The data:
######

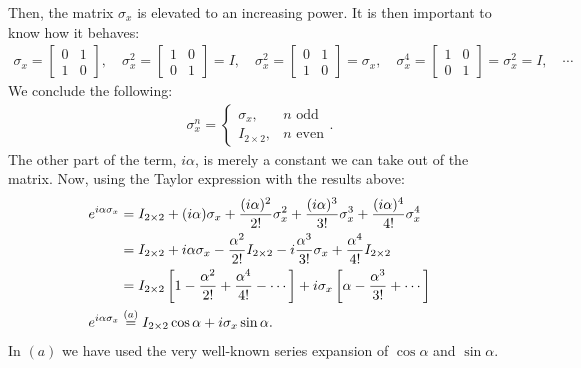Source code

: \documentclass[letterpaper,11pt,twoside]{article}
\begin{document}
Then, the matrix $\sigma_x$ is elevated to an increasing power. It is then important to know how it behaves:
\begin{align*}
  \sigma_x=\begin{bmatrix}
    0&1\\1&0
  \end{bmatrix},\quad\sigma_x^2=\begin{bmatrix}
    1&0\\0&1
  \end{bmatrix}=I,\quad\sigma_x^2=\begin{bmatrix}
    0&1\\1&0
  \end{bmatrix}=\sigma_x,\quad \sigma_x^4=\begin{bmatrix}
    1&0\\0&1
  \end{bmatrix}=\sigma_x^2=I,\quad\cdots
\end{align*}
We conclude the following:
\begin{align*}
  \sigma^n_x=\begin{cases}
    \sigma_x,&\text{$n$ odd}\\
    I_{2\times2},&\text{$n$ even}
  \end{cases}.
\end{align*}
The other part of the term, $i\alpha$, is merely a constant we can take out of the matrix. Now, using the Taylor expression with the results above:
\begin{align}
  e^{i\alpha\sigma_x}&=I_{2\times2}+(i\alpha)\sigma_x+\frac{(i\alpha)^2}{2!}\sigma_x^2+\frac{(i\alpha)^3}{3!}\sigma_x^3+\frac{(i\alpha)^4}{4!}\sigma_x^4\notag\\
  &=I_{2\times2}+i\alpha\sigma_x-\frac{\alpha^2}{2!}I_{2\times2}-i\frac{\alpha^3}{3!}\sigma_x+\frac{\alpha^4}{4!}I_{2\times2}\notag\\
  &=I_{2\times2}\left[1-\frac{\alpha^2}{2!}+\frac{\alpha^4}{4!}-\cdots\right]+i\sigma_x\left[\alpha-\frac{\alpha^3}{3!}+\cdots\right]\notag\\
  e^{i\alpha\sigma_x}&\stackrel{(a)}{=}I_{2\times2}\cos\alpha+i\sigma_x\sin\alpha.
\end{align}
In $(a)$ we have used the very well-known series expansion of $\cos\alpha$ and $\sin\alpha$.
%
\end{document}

######

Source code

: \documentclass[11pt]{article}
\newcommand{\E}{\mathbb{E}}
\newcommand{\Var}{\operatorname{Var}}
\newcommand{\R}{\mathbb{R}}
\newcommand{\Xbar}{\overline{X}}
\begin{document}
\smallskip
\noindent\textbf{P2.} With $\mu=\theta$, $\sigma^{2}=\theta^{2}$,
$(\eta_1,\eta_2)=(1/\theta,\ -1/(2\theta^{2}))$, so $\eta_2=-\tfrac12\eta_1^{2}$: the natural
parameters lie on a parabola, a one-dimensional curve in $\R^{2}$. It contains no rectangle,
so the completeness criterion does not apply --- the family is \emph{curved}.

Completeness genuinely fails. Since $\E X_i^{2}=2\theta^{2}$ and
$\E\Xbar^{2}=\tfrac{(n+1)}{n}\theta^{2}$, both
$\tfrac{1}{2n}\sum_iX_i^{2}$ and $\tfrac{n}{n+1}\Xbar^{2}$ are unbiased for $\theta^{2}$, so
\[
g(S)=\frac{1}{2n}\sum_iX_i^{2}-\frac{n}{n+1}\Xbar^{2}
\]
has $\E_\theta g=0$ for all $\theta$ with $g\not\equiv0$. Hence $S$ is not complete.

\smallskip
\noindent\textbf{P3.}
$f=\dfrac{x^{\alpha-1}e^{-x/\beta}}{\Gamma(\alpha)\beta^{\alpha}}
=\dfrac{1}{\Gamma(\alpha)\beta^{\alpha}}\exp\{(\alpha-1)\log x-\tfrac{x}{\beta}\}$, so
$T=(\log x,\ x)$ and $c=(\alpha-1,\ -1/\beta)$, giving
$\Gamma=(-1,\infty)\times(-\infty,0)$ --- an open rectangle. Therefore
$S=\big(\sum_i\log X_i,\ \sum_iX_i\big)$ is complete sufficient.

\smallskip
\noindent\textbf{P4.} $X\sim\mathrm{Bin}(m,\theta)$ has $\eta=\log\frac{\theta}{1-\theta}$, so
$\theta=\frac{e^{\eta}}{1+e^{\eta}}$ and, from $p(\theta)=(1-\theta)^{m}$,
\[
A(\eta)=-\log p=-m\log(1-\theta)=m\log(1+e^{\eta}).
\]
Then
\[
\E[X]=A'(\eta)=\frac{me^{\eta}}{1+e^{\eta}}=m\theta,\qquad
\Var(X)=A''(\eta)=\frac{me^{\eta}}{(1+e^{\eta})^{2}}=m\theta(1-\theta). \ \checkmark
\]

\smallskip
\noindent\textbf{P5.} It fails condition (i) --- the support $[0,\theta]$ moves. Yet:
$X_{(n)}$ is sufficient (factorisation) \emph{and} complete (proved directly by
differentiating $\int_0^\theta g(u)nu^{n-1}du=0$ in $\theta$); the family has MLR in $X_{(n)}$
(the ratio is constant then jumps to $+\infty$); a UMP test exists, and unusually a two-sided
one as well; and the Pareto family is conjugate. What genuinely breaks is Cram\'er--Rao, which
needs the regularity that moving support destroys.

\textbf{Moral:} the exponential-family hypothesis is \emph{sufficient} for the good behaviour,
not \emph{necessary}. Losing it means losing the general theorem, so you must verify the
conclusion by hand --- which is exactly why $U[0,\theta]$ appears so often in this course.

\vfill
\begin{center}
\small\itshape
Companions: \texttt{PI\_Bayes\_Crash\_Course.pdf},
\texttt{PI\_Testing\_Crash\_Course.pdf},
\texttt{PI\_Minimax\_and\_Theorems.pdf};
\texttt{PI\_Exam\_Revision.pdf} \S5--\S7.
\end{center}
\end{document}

######

Aim of the exercise: Gather from the data above every line with the string "fails".

Written answer:
Completeness genuinely fails. Since $\E X_i^{2}=2\theta^{2}$ and
\noindent\textbf{P5.} It fails condition (i) --- the support $[0,\theta]$ moves. Yet:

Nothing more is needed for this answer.